Commentary
The recent campaign event featuring Donald Trump working at a McDonald’s fry station has sparked memories of the fast-food industry’s past practices. One notable change was McDonald’s switch from frying their potatoes in beef fat, known as tallow, to using vegetable oils in the 1990s. This shift in cooking methods may have impacted the taste of their fries over time.

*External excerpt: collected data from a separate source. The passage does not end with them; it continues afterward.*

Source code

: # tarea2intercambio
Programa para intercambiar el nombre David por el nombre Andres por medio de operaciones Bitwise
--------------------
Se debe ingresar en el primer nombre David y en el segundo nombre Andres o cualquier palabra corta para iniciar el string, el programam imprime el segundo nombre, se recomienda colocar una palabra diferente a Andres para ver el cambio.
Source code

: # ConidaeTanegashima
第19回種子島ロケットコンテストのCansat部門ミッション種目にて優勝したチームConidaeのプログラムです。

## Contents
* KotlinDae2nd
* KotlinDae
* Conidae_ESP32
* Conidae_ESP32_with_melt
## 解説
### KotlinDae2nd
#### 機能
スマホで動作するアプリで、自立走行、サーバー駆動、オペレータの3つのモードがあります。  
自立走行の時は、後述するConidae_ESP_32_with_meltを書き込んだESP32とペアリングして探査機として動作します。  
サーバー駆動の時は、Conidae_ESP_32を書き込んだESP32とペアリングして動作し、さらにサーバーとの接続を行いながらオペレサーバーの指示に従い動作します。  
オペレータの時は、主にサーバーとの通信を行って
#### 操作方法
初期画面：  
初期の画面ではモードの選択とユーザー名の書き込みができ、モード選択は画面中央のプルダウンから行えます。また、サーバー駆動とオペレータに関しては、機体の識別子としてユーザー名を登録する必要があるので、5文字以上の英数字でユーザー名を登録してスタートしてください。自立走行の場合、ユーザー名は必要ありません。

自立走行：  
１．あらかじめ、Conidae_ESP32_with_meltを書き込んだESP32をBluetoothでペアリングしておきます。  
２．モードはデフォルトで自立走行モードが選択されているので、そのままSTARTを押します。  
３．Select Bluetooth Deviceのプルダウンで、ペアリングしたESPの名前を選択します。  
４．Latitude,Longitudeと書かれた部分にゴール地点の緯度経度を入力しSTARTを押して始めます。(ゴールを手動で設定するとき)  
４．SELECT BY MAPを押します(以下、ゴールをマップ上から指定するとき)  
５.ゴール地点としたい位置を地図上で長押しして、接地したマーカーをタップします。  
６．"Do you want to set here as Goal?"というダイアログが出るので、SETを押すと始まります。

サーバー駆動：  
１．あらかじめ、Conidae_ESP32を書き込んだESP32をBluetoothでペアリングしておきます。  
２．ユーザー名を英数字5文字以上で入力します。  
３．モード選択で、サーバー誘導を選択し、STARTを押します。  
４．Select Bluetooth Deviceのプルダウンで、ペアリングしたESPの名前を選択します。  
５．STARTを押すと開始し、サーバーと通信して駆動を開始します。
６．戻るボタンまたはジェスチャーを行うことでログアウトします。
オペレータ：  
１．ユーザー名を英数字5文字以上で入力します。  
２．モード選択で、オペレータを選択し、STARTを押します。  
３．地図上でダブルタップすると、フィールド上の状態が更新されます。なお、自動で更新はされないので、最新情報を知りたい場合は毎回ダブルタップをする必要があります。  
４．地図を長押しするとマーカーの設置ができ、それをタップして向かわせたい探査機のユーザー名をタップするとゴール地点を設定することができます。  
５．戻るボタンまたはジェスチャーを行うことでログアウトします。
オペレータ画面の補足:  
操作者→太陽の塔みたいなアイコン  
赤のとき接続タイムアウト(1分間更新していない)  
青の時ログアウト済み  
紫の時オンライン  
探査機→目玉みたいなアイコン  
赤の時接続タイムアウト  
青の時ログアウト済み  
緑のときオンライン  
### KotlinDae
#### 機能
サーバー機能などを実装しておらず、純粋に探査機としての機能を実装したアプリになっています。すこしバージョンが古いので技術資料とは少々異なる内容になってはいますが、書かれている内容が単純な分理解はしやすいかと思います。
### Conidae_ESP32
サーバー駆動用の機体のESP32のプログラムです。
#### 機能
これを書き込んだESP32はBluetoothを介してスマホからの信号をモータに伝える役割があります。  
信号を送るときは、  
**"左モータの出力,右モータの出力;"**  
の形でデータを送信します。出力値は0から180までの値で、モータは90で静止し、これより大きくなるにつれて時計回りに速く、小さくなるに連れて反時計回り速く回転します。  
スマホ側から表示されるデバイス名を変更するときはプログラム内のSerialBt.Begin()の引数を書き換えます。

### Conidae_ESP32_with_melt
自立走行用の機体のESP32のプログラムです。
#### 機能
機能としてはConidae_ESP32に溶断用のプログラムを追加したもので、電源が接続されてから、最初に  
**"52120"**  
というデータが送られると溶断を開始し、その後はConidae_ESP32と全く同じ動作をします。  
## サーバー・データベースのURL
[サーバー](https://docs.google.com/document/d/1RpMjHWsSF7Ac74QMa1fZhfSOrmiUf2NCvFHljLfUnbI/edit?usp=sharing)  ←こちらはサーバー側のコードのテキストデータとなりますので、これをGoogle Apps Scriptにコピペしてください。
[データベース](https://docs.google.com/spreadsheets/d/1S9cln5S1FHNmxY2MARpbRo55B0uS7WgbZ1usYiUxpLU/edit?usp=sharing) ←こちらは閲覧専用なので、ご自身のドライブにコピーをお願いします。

While growing up in Texas during the era of vegetable oils like Crisco, the use of tallow was not common knowledge to many. However, with the current trend leaning towards a reevaluation of cooking fats, there has been a renewed interest in animal fats such as lard.
Experimenting with lard, a pig fat derivative, has shown promising results in cooking. Despite its historical reputation, lard has proven to be a versatile and flavorful cooking fat, with a higher smoke point than seed oils. It can be used for frying, cooking vegetables, making pie crusts, and more.
Although lard may come with a higher price tag compared to other fats, its culinary benefits are worth considering. Its versatility in cooking, especially in creating flaky pie crusts, makes it a valuable ingredient in the kitchen.
Despite misconceptions surrounding lard and its association with weight gain, it remains a valuable cooking fat with a rich flavor profile. Additionally, lard can be used in various recipes, offering a healthier alternative to processed cooking oils commonly found in store-bought mixes.
By incorporating lard into homemade mixes and dishes, individuals can enjoy the benefits of a more natural and flavorful cooking experience. With a shift towards home cooking and a return to traditional ingredients, lard’s versatility and taste are being rediscovered in modern kitchens.
The convenience of this method is its accessibility. Once you start, you’ll likely find yourself using it more frequently, even scaling up the recipe for dry ingredients.
Impress your guests with a last-minute brunch by whipping up biscuits or pancakes on the spot!
Personally, I believe that waffles are a different story. They should be made from scratch, with eggs separated and whites whipped. In this case, lard is the preferred oil choice. Butter doesn’t hold up well under heat, and corn oil can be too greasy.
The vilification of lard was a mistake of modern times, influenced by wartime restrictions and later perpetuated by grain dealers. Americans consume too much corn in various forms, including in sodas and fuel. Animal fats, like lard, are suitable for cooking and should be embraced for their flavor and health benefits.
Opinions expressed in this article are solely those of the author and do not necessarily reflect the views of The Epoch Times.